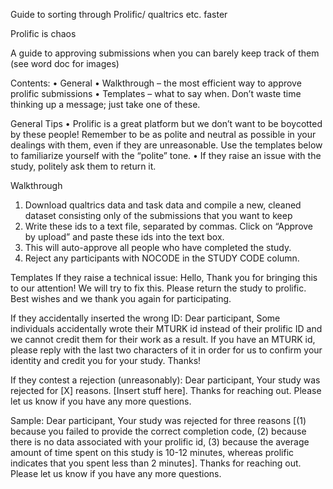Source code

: Guide to sorting through Prolific/ qualtrics etc. faster

Prolific is chaos

A guide to approving submissions when you can barely keep track of them (see word doc for images)

Contents:
•	General
•	Walkthrough – the most efficient way to approve prolific submissions
•	Templates – what to say when. Don’t waste time thinking up a message; just take one of these.

General Tips
•	Prolific is a great platform but we don’t want to be boycotted by these people! Remember to be as polite and neutral as possible in your dealings with them, even if they are unreasonable. Use the templates below to familiarize yourself with the “polite” tone. 
•	If they raise an issue with the study, politely ask them to return it. 

Walkthrough
1.	Download qualtrics data and task data and compile a new, cleaned dataset consisting only of the submissions that you want to keep
2.	Write these ids to a text file, separated by commas. Click on “Approve by upload” and paste these ids into the text box. 
3.	This will auto-approve all people who have completed the study. 
4.	Reject any participants with NOCODE in the STUDY CODE column. 

Templates
If they raise a technical issue:
Hello,
Thank you for bringing this to our attention! We will try to fix this. Please return the study to prolific. Best wishes and we thank you again for participating. 

If they accidentally inserted the wrong ID:
Dear participant,
Some individuals accidentally wrote their MTURK id instead of their prolific ID and we cannot credit them for their work as a result. If you have an MTURK id, please reply with the last two characters of it in order for us to confirm your identity and credit you for your study.
Thanks!

If they contest a rejection (unreasonably):
Dear participant, 
Your study was rejected for [X] reasons. [Insert stuff here]. 
Thanks for reaching out. Please let us know if you have any more questions.

Sample:
Dear participant, 
Your study was rejected for three reasons [(1) because you failed to provide the correct completion code, (2) because there is no data associated with your prolific id, (3) because the average amount of time spent on this study is 10-12 minutes, whereas prolific indicates that you spent less than 2 minutes]. 
Thanks for reaching out. Please let us know if you have any more questions.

Problem description ▸
What is needed is an exact copy of every entry, minus the images.

Answer to this exercise ▸
Source code

: Guide to sorting through Prolific/ qualtrics etc. faster

Prolific is chaos

A guide to approving submissions when you can barely keep track of them (see word doc for images)

Contents:
•	General
•	Walkthrough – the most efficient way to approve prolific submissions
•	Templates – what to say when. Don’t waste time thinking up a message; just take one of these.

General Tips
•	Prolific is a great platform but we don’t want to be boycotted by these people! Remember to be as polite and neutral as possible in your dealings with them, even if they are unreasonable. Use the templates below to familiarize yourself with the “polite” tone. 
•	If they raise an issue with the study, politely ask them to return it. 

Walkthrough
1.	Download qualtrics data and task data and compile a new, cleaned dataset consisting only of the submissions that you want to keep
2.	Write these ids to a text file, separated by commas. Click on “Approve by upload” and paste these ids into the text box. 
3.	This will auto-approve all people who have completed the study. 
4.	Reject any participants with NOCODE in the STUDY CODE column. 

Templates
If they raise a technical issue:
Hello,
Thank you for bringing this to our attention! We will try to fix this. Please return the study to prolific. Best wishes and we thank you again for participating. 

If they accidentally inserted the wrong ID:
Dear participant,
Some individuals accidentally wrote their MTURK id instead of their prolific ID and we cannot credit them for their work as a result. If you have an MTURK id, please reply with the last two characters of it in order for us to confirm your identity and credit you for your study.
Thanks!

If they contest a rejection (unreasonably):
Dear participant, 
Your study was rejected for [X] reasons. [Insert stuff here]. 
Thanks for reaching out. Please let us know if you have any more questions.

Sample:
Dear participant, 
Your study was rejected for three reasons [(1) because you failed to provide the correct completion code, (2) because there is no data associated with your prolific id, (3) because the average amount of time spent on this study is 10-12 minutes, whereas prolific indicates that you spent less than 2 minutes]. 
Thanks for reaching out. Please let us know if you have any more questions.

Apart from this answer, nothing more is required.